Quantcast

Judge strikes portion of report in patent lawsuit between MLC Intellectual Property, Micro Technology

NORTHERN CALIFORNIA RECORD

Saturday, November 23, 2024

Judge strikes portion of report in patent lawsuit between MLC Intellectual Property, Micro Technology

Lawsuits
Patents 08

SAN FRANCISCO – A federal judge has weighed in on a five-year-old technology infringement lawsuit.

On April 19, Judge Susan Illston of the U.S. District Court for the Northern District of California conducted a hearing on Micron Technology’s motion to strike portions of expert testimony from Jack Lee on behalf of MLC Intellectual Property. She issued an opinion April 25 in which she partially granted Micron’s request.

MLC’s infringement contentions go back to Dec. 5, 2014, but on Feb. 1, the company filed its first motion to amend those contentions, intending to add evidence instead of theories by introducing previously unavailable technical evidentiary detail as well as additional Micron products. Micron opposed that plan, saying the amendments introduced new theories of infringement.

On Feb. 28, the court allowed the inclusion of extra products but denied the rest of the motion. That finding showed MLC didn't demonstrate “diligence in seeking to amend to add technical detail to the infringement contentions,” and the court did not analyze if the amendments did in fact include new theories, the ruling states.

MLC filed its amendment March 4. On March 20, Micron moved to strike portions of the Jan. 28 report of Jack Lee on behalf of MLC, saying he repeatedly violated local patent rules and that his report contains the same new infringement theories it contested in MLC’s proposed amendment.
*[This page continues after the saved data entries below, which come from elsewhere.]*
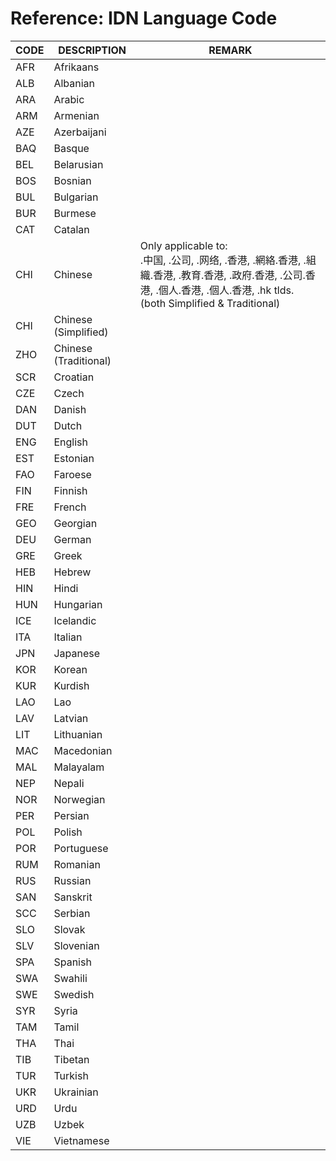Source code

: 
# Reference: IDN Language Code

CODE | DESCRIPTION | REMARK
------|-------------|--------
AFR | Afrikaans
ALB | Albanian
ARA | Arabic
ARM | Armenian
AZE | Azerbaijani
BAQ | Basque
BEL | Belarusian
BOS | Bosnian
BUL | Bulgarian
BUR | Burmese
CAT | Catalan
CHI | Chinese | Only applicable to:<br> .中国, .公司, .网络, .香港, .網絡.香港, .組織.香港, .教育.香港, .政府.香港, .公司.香港, .個人.香港, .個人.香港, .hk tlds.<br>(both Simplified & Traditional)
CHI | Chinese (Simplified)
ZHO | Chinese (Traditional)
SCR | Croatian
CZE | Czech
DAN | Danish
DUT | Dutch
ENG | English
EST | Estonian
FAO | Faroese
FIN | Finnish
FRE | French
GEO | Georgian
DEU | German
GRE | Greek
HEB | Hebrew
HIN | Hindi
HUN | Hungarian
ICE | Icelandic
ITA | Italian
JPN | Japanese
KOR | Korean
KUR | Kurdish
LAO | Lao
LAV | Latvian
LIT | Lithuanian
MAC | Macedonian
MAL | Malayalam
NEP | Nepali
NOR | Norwegian
PER | Persian
POL | Polish
POR | Portuguese
RUM | Romanian
RUS | Russian
SAN | Sanskrit
SCC | Serbian
SLO | Slovak
SLV | Slovenian
SPA | Spanish
SWA | Swahili
SWE | Swedish
SYR | Syria
TAM | Tamil
THA | Thai
TIB | Tibetan
TUR | Turkish
UKR | Ukrainian
URD | Urdu
UZB | Uzbek
VIE | Vietnamese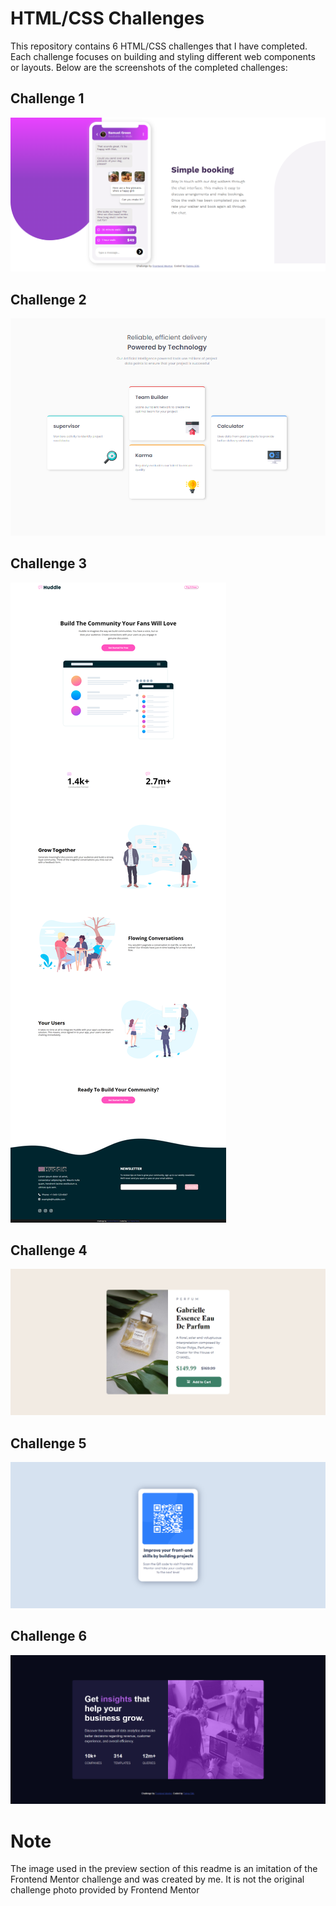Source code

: # HTML/CSS Challenges 

This repository contains 6 HTML/CSS challenges that I have completed. Each challenge focuses on building and styling different web components or layouts. Below are the screenshots of the completed challenges:

## Challenge 1
![Challenge 1](zimages/challenge1.png)

## Challenge 2
![Challenge 2](zimages/challenge2.png)

## Challenge 3
![Challenge 3](zimages/challenge3.png)

## Challenge 4
![Challenge 4](zimages/challenge4.png)

## Challenge 5
![Challenge 5](zimages/challenge5.png)

## Challenge 6
![Challenge 6](zimages/challenge6.png)

# Note

The image used in the preview section of this readme is an imitation of the Frontend Mentor challenge and was created by me. It is not the original challenge photo provided by Frontend Mentor
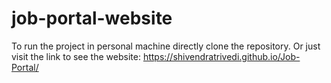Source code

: # job-portal-website

To run the project in personal machine directly clone the repository.
Or just visit the link to see the website:
https://shivendratrivedi.github.io/Job-Portal/
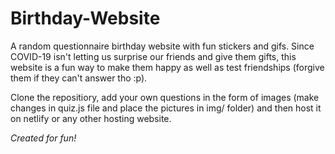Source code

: # Birthday-Website

A random questionnaire birthday website with fun stickers and gifs. Since COVID-19 isn't letting us surprise our friends and give them gifts, this website is a fun way to make them happy as well as test friendships (forgive them if they can't answer tho :p).

Clone the repositiory, add your own questions in the form of images (make changes in quiz.js file and place the pictures in img/ folder) and then host it on netlify or any other hosting website.

*Created for fun!*
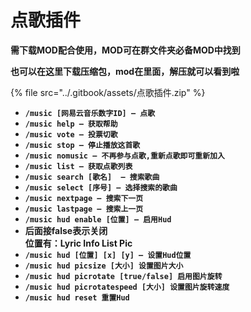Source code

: # 点歌插件

**需下载MOD配合使用，MOD可在群文件夹必备MOD中找到**

**也可以在这里下载压缩包，mod在里面，解压就可以看到啦**

{% file src="../.gitbook/assets/点歌插件.zip" %}

* **`/music [网易云音乐数字ID] — 点歌`**
* **`/music help — 获取帮助`**
* **`/music vote — 投票切歌`**
* **`/music stop — 停止播放这首歌`**
* **`/music nomusic — 不再参与点歌,重新点歌即可重新加入`**
* **`/music list — 获取点歌列表`**
* **`/music search [歌名]  — 搜索歌曲`**
* **`/music select [序号] — 选择搜索的歌曲`**
* **`/music nextpage — 搜索下一页`**
* **`/music lastpage — 搜索上一页`**
* **`/music hud enable [位置] — 启用Hud`**
* **后面接false表示关闭**\
  **位置有：Lyric Info List Pic**
* **`/music hud [位置] [x] [y] — 设置Hud位置`**
* **`/music hud picsize [大小] 设置图片大小`**
* **`/music hud picrotate [true/false] 启用图片旋转`**
* **`/music hud picrotatespeed [大小] 设置图片旋转速度`**
* **`/music hud reset 重置Hud`**
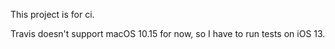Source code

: This project is for ci.

Travis doesn't support macOS 10.15 for now, so I have to run tests on iOS 13.

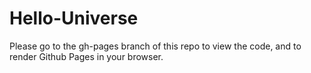 # Hello-Universe

Please go to the gh-pages branch of this repo to view the code, and to render Github Pages in your browser.
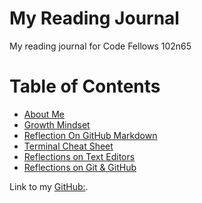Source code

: # My Reading Journal
My reading journal for Code Fellows 102n65

# Table of Contents
* [About Me](about.md) 
* [Growth Mindset](growthMindset.md)
* [Reflection On GitHub Markdown](reflection.md)
* [Terminal Cheat Sheet](terminalCheatSheet.md)
* [Reflections on Text Editors](texteditor.md)
* [Reflections on Git & GitHub](gitVsGithub.md)

Link to my [GitHub:](https://github.com/nickmullaney).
In her opinion, Illston reviewed her judicial district’s patent rules requiring a party claiming infringement to serve a disclosure of asserted claims and infringement contentions and limiting the availability of expert testimony to introduce theories not disclosed in those declarations.

“The court finds that while Micron makes some persuasive arguments about the lack of specificity in the infringement contentions,” Illston wrote, “Micron never challenged those contentions as inadequate for failure to identify structures for the means-plus-function claims. In addition, MLC did identify structures in the claim construction briefing.”

On those grounds, Illston said it would be improper to strike portions of Lee’s report. But she noted the report also said Micron’s device for comparing voltages of multi-level memory cells with a reference voltage “includes the memory cell,” which Micron said is a new theory as MLC never “disclosed or even suggested that the comparator included the memory cell or that the comparator is the memory cell.”

Instead, she continued, MLC “consistently treated the memory cell and the comparator as separate.” Illston said at best MLC implied it planned to use this theory, but the law requires explicit disclosure rather than implicit. As such, she struck all parts of Lee’s report describing the comparator as including the memory cell.

She further rejected MLC and Lee’s use of a theory about a limitation on how many voltages a circuit can select, but granted leave to file one motion for summary judgment on this topic.

Illston also rejected MLC’s argument it only committed a typographical error in citing an incorrect patent claim element in its filings, but said the "onus is not on Micron" to discern what MLC intended. She said she might have had "more sympathy" for MLC’s position specific to one evidence chart had it not repeatedly cited the same chart for numerous other claim elements, which she said made it that much more difficult for Micron lawyers to discern MLC’s stated intent.